Provided data section start
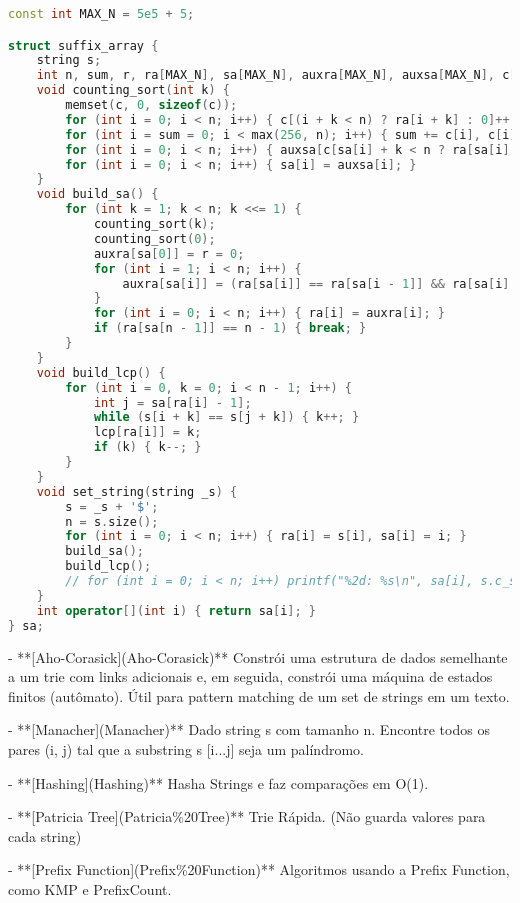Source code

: \documentclass[11pt, a4paper, twoside]{article}
\begin{document}
\begin{lstlisting}[language=C++]
const int MAX_N = 5e5 + 5;

struct suffix_array {
    string s;
    int n, sum, r, ra[MAX_N], sa[MAX_N], auxra[MAX_N], auxsa[MAX_N], c[MAX_N], lcp[MAX_N];
    void counting_sort(int k) {
        memset(c, 0, sizeof(c));
        for (int i = 0; i < n; i++) { c[(i + k < n) ? ra[i + k] : 0]++; }
        for (int i = sum = 0; i < max(256, n); i++) { sum += c[i], c[i] = sum - c[i]; }
        for (int i = 0; i < n; i++) { auxsa[c[sa[i] + k < n ? ra[sa[i] + k] : 0]++] = sa[i]; }
        for (int i = 0; i < n; i++) { sa[i] = auxsa[i]; }
    }
    void build_sa() {
        for (int k = 1; k < n; k <<= 1) {
            counting_sort(k);
            counting_sort(0);
            auxra[sa[0]] = r = 0;
            for (int i = 1; i < n; i++) {
                auxra[sa[i]] = (ra[sa[i]] == ra[sa[i - 1]] && ra[sa[i] + k] == ra[sa[i - 1] + k]) ? r : ++r;
            }
            for (int i = 0; i < n; i++) { ra[i] = auxra[i]; }
            if (ra[sa[n - 1]] == n - 1) { break; }
        }
    }
    void build_lcp() {
        for (int i = 0, k = 0; i < n - 1; i++) {
            int j = sa[ra[i] - 1];
            while (s[i + k] == s[j + k]) { k++; }
            lcp[ra[i]] = k;
            if (k) { k--; }
        }
    }
    void set_string(string _s) {
        s = _s + '$';
        n = s.size();
        for (int i = 0; i < n; i++) { ra[i] = s[i], sa[i] = i; }
        build_sa();
        build_lcp();
        // for (int i = 0; i < n; i++) printf("%2d: %s\n", sa[i], s.c_str() + sa[i]);
    }
    int operator[](int i) { return sa[i]; }
} sa;
\end{lstlisting}



- **[Aho-Corasick](Aho-Corasick)**  
Constrói uma estrutura de dados semelhante a um trie com links adicionais e, em seguida, constrói uma máquina de estados finitos (autômato). Útil para pattern matching de um set de strings em um texto.

- **[Manacher](Manacher)**  
Dado string s com tamanho n. Encontre todos os pares (i, j) tal que a substring s [i...j] seja um palíndromo.

- **[Hashing](Hashing)**  
Hasha Strings e faz comparações em O(1).

- **[Patricia Tree](Patricia\%20Tree)**  
Trie Rápida. (Não guarda valores para cada string)

- **[Prefix Function](Prefix\%20Function)**  
Algoritmos usando a Prefix Function, como KMP e PrefixCount.
\end{document}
Provided data section end
■ **Brief**: Set the whole listing down again unchanged, apart from the pictures, which are omitted.

■ **Response to this task**:
Source code

: \documentclass[11pt, a4paper, twoside]{article}
\begin{document}
\begin{lstlisting}[language=C++]
const int MAX_N = 5e5 + 5;

struct suffix_array {
    string s;
    int n, sum, r, ra[MAX_N], sa[MAX_N], auxra[MAX_N], auxsa[MAX_N], c[MAX_N], lcp[MAX_N];
    void counting_sort(int k) {
        memset(c, 0, sizeof(c));
        for (int i = 0; i < n; i++) { c[(i + k < n) ? ra[i + k] : 0]++; }
        for (int i = sum = 0; i < max(256, n); i++) { sum += c[i], c[i] = sum - c[i]; }
        for (int i = 0; i < n; i++) { auxsa[c[sa[i] + k < n ? ra[sa[i] + k] : 0]++] = sa[i]; }
        for (int i = 0; i < n; i++) { sa[i] = auxsa[i]; }
    }
    void build_sa() {
        for (int k = 1; k < n; k <<= 1) {
            counting_sort(k);
            counting_sort(0);
            auxra[sa[0]] = r = 0;
            for (int i = 1; i < n; i++) {
                auxra[sa[i]] = (ra[sa[i]] == ra[sa[i - 1]] && ra[sa[i] + k] == ra[sa[i - 1] + k]) ? r : ++r;
            }
            for (int i = 0; i < n; i++) { ra[i] = auxra[i]; }
            if (ra[sa[n - 1]] == n - 1) { break; }
        }
    }
    void build_lcp() {
        for (int i = 0, k = 0; i < n - 1; i++) {
            int j = sa[ra[i] - 1];
            while (s[i + k] == s[j + k]) { k++; }
            lcp[ra[i]] = k;
            if (k) { k--; }
        }
    }
    void set_string(string _s) {
        s = _s + '$';
        n = s.size();
        for (int i = 0; i < n; i++) { ra[i] = s[i], sa[i] = i; }
        build_sa();
        build_lcp();
        // for (int i = 0; i < n; i++) printf("%2d: %s\n", sa[i], s.c_str() + sa[i]);
    }
    int operator[](int i) { return sa[i]; }
} sa;
\end{lstlisting}



- **[Aho-Corasick](Aho-Corasick)**  
Constrói uma estrutura de dados semelhante a um trie com links adicionais e, em seguida, constrói uma máquina de estados finitos (autômato). Útil para pattern matching de um set de strings em um texto.

- **[Manacher](Manacher)**  
Dado string s com tamanho n. Encontre todos os pares (i, j) tal que a substring s [i...j] seja um palíndromo.

- **[Hashing](Hashing)**  
Hasha Strings e faz comparações em O(1).

- **[Patricia Tree](Patricia\%20Tree)**  
Trie Rápida. (Não guarda valores para cada string)

- **[Prefix Function](Prefix\%20Function)**  
Algoritmos usando a Prefix Function, como KMP e PrefixCount.
\end{document}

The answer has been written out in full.